## WORK TASK
If an entry below contains an image, drop the image and retype the rest exactly.

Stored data

[Start of section]

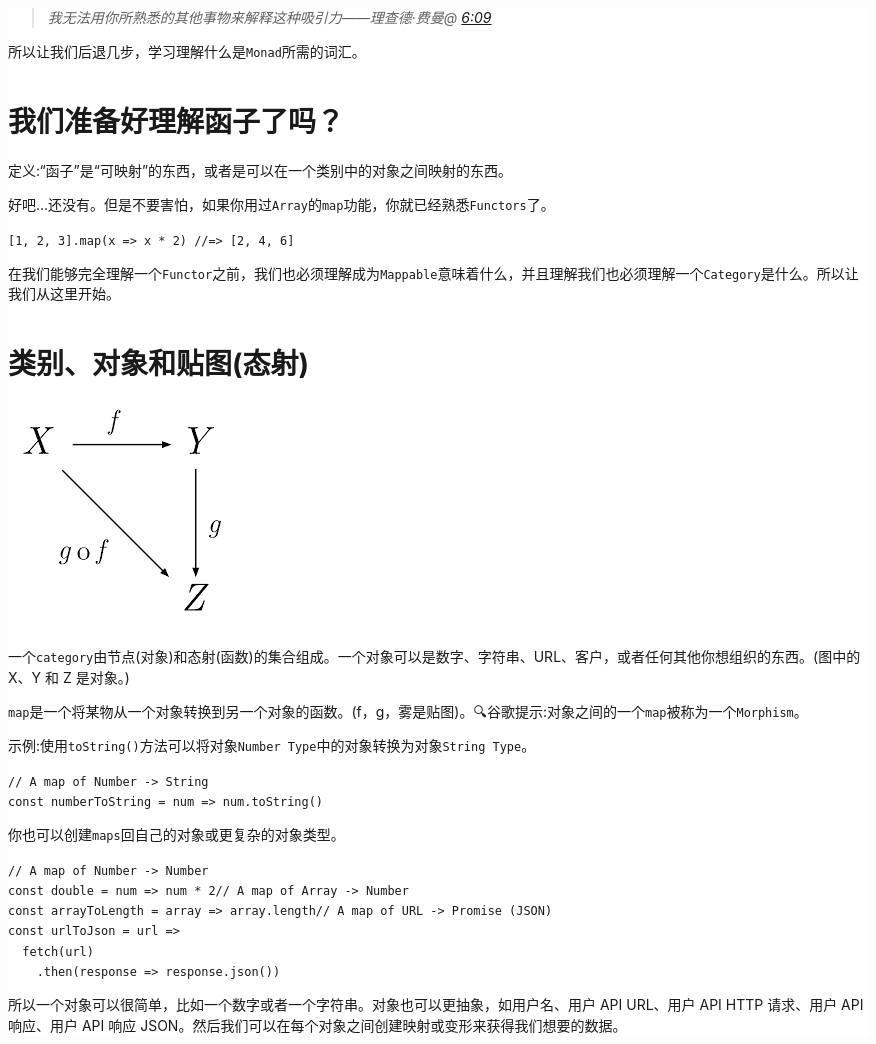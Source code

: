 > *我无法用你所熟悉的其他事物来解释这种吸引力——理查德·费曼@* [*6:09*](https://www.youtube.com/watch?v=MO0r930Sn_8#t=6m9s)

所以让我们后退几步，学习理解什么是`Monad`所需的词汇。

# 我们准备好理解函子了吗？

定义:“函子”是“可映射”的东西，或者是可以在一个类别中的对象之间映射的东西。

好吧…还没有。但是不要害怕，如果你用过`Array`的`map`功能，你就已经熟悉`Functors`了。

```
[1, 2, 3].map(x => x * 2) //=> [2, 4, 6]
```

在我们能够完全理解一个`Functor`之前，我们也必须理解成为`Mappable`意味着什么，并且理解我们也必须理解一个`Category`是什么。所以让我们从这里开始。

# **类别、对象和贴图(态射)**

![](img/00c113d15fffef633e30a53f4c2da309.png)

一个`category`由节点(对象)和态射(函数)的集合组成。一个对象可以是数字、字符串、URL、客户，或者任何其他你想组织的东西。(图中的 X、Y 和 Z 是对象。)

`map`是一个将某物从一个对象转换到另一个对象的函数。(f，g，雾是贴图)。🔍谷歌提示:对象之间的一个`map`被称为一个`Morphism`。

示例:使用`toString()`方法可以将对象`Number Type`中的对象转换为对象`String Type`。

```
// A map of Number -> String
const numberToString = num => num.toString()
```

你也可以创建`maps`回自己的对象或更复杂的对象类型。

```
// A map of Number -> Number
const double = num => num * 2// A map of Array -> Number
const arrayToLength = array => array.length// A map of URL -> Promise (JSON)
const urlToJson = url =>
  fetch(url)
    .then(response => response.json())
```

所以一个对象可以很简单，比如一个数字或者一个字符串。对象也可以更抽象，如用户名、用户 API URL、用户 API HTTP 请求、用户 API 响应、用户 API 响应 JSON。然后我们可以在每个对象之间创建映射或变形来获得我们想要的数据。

[End of section]

## SOLUTION TO THE EXERCISE
Source code

: > *我无法用你所熟悉的其他事物来解释这种吸引力——理查德·费曼@* [*6:09*](https://www.youtube.com/watch?v=MO0r930Sn_8#t=6m9s)

所以让我们后退几步，学习理解什么是`Monad`所需的词汇。

# 我们准备好理解函子了吗？

定义:“函子”是“可映射”的东西，或者是可以在一个类别中的对象之间映射的东西。

好吧…还没有。但是不要害怕，如果你用过`Array`的`map`功能，你就已经熟悉`Functors`了。

```
[1, 2, 3].map(x => x * 2) //=> [2, 4, 6]
```

在我们能够完全理解一个`Functor`之前，我们也必须理解成为`Mappable`意味着什么，并且理解我们也必须理解一个`Category`是什么。所以让我们从这里开始。

# **类别、对象和贴图(态射)**

![](img/00c113d15fffef633e30a53f4c2da309.png)

一个`category`由节点(对象)和态射(函数)的集合组成。一个对象可以是数字、字符串、URL、客户，或者任何其他你想组织的东西。(图中的 X、Y 和 Z 是对象。)

`map`是一个将某物从一个对象转换到另一个对象的函数。(f，g，雾是贴图)。🔍谷歌提示:对象之间的一个`map`被称为一个`Morphism`。

示例:使用`toString()`方法可以将对象`Number Type`中的对象转换为对象`String Type`。

```
// A map of Number -> String
const numberToString = num => num.toString()
```

你也可以创建`maps`回自己的对象或更复杂的对象类型。

```
// A map of Number -> Number
const double = num => num * 2// A map of Array -> Number
const arrayToLength = array => array.length// A map of URL -> Promise (JSON)
const urlToJson = url =>
  fetch(url)
    .then(response => response.json())
```

所以一个对象可以很简单，比如一个数字或者一个字符串。对象也可以更抽象，如用户名、用户 API URL、用户 API HTTP 请求、用户 API 响应、用户 API 响应 JSON。然后我们可以在每个对象之间创建映射或变形来获得我们想要的数据。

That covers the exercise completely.